Back home at Embley Park, she was in high spirits to start with, but not for long. To give herself a break from what she was expected to do at home in looking after her ill sister, she would spend time each day teaching at the local school.
Towards the end of 1849 the Bracebridges again came to her rescue with an invitation to accompany them on a trip to Egypt. While she was away she celebrated her thirtieth birthday. It didn’t escape her to think this was the time to start her public life. Writing to her mother, she said:
I am full of hope for the life which is set before me and for the occupations of which I hope I shall find myself better prepared than I have been for those of the life which is set behind me. I have always had a tender sympathy, a longing for the age of thirty, as the age when our Saviour began his more active life. Before that, he had done nothing.[3]
It was while they were on this Egyptian trip that Selina Bracebridge came up with the plan to help Florence overcome her despair of failure. They would go to Germany on their way home and allow Florence to visit Kaiserswert. Florence’s letter to her parents telling them of the proposed travel arrangements was sent too late for a reply to be received. The brief, two-week stay was enough for Florence to want to return for more training.
In a letter to her father, dated 15 August 1850, she said:
I have had a delightful time at Kaiserswerth, spending two or three days in each department, so as to make myself as much acquainted with them as I could in that time. . . .But the hospital, though poor and ugly and by no means a pattern of cleanliness, is with regard to all essential points, the Christian school it is for the patients, the humanizing, refining, propriety-teaching school, and the tender care of the nurses, it is indeed a model for England.[4]
She would be back home in Lea Hurst a week later. He parents disapproved of her actions but it seems it was slowly dawning on them that they were fighting a losing battle.
Florence’s next break occurred in July 1851 when she travelled with her mother and sister to Germany. Parthe had been prescribed water treatments for her ailments and during this three-month period Florence would be able to stay at Kaiserswerth. The experience proved be invaluable due to the practical, clinical experience she received.
Florence still felt she had more to learn about nursing and pestered her mother to be allowed to go to Paris to stay with the Daughters of Charity of Saint Vincent de Paul. Fanny finally relented and in January 1853 Florence was overjoyed to be able to train with the nuns.
Shortly after she was approached to see if she would be interested in becoming the superintendent of a charity hospital about to move to a new location in London. Naturally Florence jumped at the chance. Her parents did somewhat reluctantly support her this time with her father granting her an allowance of £500 a year for her to live independently.

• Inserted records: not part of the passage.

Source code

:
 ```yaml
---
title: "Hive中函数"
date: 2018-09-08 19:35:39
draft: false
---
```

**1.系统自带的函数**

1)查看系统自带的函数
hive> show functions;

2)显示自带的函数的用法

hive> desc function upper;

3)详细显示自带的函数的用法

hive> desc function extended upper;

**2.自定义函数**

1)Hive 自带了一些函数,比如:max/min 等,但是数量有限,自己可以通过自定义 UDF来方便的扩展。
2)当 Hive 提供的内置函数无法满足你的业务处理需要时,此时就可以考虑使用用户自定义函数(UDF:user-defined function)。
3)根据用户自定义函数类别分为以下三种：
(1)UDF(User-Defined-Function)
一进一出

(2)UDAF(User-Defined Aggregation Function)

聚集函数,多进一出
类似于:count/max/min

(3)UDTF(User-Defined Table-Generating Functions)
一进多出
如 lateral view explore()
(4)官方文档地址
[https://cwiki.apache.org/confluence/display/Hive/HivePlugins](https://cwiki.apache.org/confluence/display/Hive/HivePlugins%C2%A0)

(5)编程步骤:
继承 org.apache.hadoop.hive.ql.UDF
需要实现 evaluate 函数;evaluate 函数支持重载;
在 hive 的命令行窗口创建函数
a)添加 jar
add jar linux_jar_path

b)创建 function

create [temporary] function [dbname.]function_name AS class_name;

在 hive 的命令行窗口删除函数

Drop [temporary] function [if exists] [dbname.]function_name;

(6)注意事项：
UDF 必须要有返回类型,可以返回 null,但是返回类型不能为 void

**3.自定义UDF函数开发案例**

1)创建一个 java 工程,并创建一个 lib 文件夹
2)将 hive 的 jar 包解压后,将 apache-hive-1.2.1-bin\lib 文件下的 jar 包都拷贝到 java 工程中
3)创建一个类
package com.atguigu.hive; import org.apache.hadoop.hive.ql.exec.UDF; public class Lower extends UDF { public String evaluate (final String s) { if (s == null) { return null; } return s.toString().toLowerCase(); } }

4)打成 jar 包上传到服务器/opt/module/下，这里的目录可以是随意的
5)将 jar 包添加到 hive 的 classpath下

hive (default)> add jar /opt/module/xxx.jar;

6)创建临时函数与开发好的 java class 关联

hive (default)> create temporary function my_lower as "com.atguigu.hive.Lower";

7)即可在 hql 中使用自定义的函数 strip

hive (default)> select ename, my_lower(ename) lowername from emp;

On 29 April 1853 Florence accepted the offer to take up position of Superintendent of the Establishment for Gentlewomen during Illness. No one else in England had the knowledge and skills that Florence possessed, nor the purpose, drive or passion to make a mark in this sphere.
She was about to embark on her first real-world test as to whether or not she was up to the challenge.
Notes
- Photo – H. Lenthall, London (Wikimedia Commons)
- Letter to a friend, quoted in The Life of Florence Nightingale Vol. II (1914) by Edward Tyas Cook, p. 406
- Lynn McDonald, ed. Florence Nightingale’s European Travels, Volume 7, Collected Works of Florence Nightingale, (Waterloo, Ontario: Wilfrid Laurier University Press, 2004)
- Lynn McDonald, ed. Florence Nightingale: An Introduction to her Life and Family, Volume 1, Collected Works of Florence Nightingale, (Waterloo, Ontario: Wilfrid Laurier University Press, 2010)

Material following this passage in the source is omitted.